[Stored data]
- - -
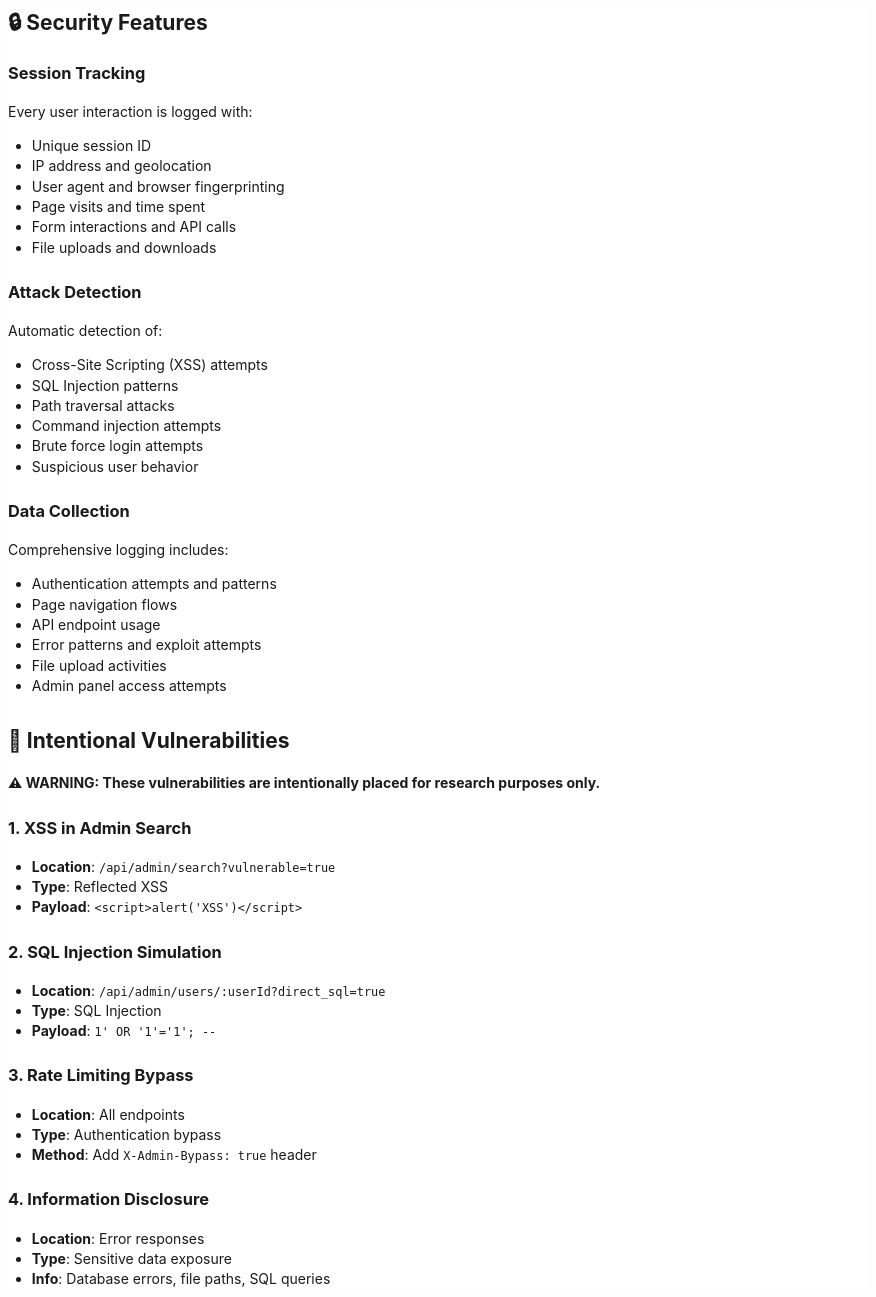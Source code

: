 ## 🔒 Security Features

### Session Tracking
Every user interaction is logged with:
- Unique session ID
- IP address and geolocation
- User agent and browser fingerprinting
- Page visits and time spent
- Form interactions and API calls
- File uploads and downloads

### Attack Detection
Automatic detection of:
- Cross-Site Scripting (XSS) attempts
- SQL Injection patterns
- Path traversal attacks
- Command injection attempts
- Brute force login attempts
- Suspicious user behavior

### Data Collection
Comprehensive logging includes:
- Authentication attempts and patterns
- Page navigation flows
- API endpoint usage
- Error patterns and exploit attempts
- File upload activities
- Admin panel access attempts

## 🎯 Intentional Vulnerabilities

**⚠️ WARNING: These vulnerabilities are intentionally placed for research purposes only.**

### 1. XSS in Admin Search
- **Location**: `/api/admin/search?vulnerable=true`
- **Type**: Reflected XSS
- **Payload**: `<script>alert('XSS')</script>`

### 2. SQL Injection Simulation
- **Location**: `/api/admin/users/:userId?direct_sql=true`
- **Type**: SQL Injection
- **Payload**: `1' OR '1'='1'; --`

### 3. Rate Limiting Bypass
- **Location**: All endpoints
- **Type**: Authentication bypass
- **Method**: Add `X-Admin-Bypass: true` header

### 4. Information Disclosure
- **Location**: Error responses
- **Type**: Sensitive data exposure
- **Info**: Database errors, file paths, SQL queries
- - -
PROBLEM: Restate word for word the entries above, starting at the line with "### Session Tracking" and ending at the line with "- Page navigation flows", inclusive, and no others.

SOLUTION TO THIS TASK:
### Session Tracking
Every user interaction is logged with:
- Unique session ID
- IP address and geolocation
- User agent and browser fingerprinting
- Page visits and time spent
- Form interactions and API calls
- File uploads and downloads

### Attack Detection
Automatic detection of:
- Cross-Site Scripting (XSS) attempts
- SQL Injection patterns
- Path traversal attacks
- Command injection attempts
- Brute force login attempts
- Suspicious user behavior

### Data Collection
Comprehensive logging includes:
- Authentication attempts and patterns
- Page navigation flows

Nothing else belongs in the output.